The task. Whichever lines include the word "advanced", copy them as they appear in the data.

-=-=-=-=-

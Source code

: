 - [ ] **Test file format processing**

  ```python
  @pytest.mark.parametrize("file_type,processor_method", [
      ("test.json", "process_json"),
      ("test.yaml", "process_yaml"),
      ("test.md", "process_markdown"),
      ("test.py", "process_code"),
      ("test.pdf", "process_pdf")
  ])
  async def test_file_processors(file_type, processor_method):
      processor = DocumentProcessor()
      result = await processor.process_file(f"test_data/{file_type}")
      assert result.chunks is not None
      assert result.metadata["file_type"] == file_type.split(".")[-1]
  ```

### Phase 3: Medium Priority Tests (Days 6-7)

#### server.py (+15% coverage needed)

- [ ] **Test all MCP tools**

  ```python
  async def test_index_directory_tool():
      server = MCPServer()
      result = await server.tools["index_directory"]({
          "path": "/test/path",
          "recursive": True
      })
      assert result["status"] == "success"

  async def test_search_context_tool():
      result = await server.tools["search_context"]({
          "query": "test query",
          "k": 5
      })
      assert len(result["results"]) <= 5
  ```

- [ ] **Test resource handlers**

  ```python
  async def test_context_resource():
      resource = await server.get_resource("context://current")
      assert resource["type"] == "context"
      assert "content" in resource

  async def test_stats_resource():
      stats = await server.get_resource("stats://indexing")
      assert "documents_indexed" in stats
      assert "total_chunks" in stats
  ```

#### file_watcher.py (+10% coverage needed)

-=-=-=-=-

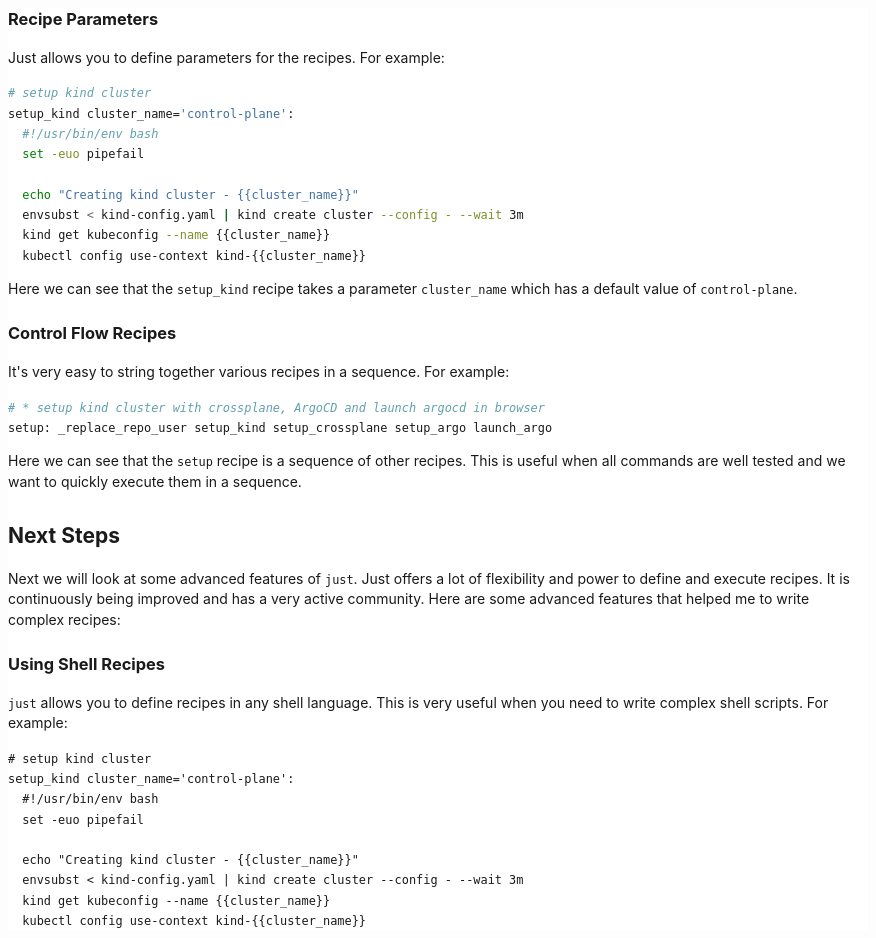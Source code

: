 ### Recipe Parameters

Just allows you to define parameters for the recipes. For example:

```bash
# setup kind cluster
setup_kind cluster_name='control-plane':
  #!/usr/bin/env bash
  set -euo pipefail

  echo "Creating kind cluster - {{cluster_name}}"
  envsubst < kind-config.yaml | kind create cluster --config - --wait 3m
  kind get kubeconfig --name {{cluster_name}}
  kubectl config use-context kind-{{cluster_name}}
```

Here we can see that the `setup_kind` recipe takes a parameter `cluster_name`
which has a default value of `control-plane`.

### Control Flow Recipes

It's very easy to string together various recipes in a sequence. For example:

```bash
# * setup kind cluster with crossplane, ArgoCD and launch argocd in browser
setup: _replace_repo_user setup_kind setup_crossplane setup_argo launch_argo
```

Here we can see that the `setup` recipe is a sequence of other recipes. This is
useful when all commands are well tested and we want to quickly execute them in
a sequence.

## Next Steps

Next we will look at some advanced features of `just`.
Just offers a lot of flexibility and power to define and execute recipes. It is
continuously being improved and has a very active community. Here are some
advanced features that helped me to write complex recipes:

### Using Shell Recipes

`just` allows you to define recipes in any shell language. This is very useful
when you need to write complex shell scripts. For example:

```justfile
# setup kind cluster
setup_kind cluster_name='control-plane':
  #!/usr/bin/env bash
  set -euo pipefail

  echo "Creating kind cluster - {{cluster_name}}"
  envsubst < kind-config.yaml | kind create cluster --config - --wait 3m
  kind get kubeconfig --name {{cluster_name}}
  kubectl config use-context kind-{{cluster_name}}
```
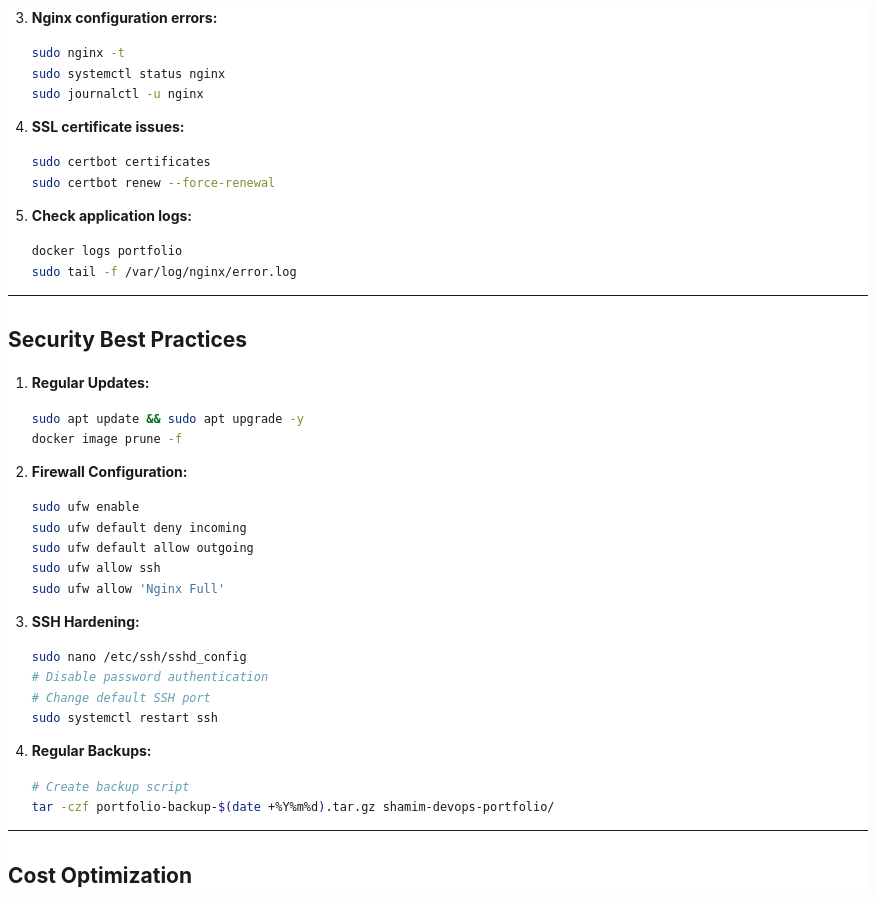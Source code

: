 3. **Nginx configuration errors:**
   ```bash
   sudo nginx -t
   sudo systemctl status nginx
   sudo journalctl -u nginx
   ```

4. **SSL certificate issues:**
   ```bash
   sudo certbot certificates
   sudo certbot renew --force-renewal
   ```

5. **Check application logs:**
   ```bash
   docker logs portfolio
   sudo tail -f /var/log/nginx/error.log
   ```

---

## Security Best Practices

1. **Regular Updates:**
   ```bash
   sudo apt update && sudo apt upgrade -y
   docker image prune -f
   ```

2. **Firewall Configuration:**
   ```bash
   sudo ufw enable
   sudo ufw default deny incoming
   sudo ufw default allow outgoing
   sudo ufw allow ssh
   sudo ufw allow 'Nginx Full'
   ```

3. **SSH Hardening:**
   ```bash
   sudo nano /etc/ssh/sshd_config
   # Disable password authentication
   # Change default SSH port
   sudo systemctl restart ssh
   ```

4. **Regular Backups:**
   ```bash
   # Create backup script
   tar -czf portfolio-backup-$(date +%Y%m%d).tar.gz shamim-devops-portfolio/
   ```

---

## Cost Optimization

-=-=-=-=-

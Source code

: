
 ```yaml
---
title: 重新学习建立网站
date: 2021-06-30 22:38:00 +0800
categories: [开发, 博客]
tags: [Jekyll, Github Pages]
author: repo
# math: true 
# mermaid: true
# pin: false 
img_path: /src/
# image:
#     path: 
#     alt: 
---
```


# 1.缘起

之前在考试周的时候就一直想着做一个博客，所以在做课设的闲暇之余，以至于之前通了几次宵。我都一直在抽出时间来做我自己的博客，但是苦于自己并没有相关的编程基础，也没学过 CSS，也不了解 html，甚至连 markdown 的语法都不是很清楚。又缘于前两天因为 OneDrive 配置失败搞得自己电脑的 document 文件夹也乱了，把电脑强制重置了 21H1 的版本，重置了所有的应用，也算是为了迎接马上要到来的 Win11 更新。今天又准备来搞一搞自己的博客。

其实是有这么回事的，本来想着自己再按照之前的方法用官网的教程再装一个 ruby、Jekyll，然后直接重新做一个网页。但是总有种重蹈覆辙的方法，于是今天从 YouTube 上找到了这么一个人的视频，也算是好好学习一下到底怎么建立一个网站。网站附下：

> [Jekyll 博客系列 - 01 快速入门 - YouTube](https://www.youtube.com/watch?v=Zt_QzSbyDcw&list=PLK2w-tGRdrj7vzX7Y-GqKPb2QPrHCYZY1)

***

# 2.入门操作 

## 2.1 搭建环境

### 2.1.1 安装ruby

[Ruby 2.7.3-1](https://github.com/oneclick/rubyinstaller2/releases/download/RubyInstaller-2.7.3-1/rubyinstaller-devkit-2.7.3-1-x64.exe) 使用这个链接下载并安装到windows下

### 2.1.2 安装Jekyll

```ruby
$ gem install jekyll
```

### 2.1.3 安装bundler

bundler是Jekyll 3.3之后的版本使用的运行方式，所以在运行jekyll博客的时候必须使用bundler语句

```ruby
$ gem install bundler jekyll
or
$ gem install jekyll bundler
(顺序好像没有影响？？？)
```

-=-=-=-=-

Answer for this exercise.
Next we will look at some advanced features of `just`.
advanced features that helped me to write complex recipes:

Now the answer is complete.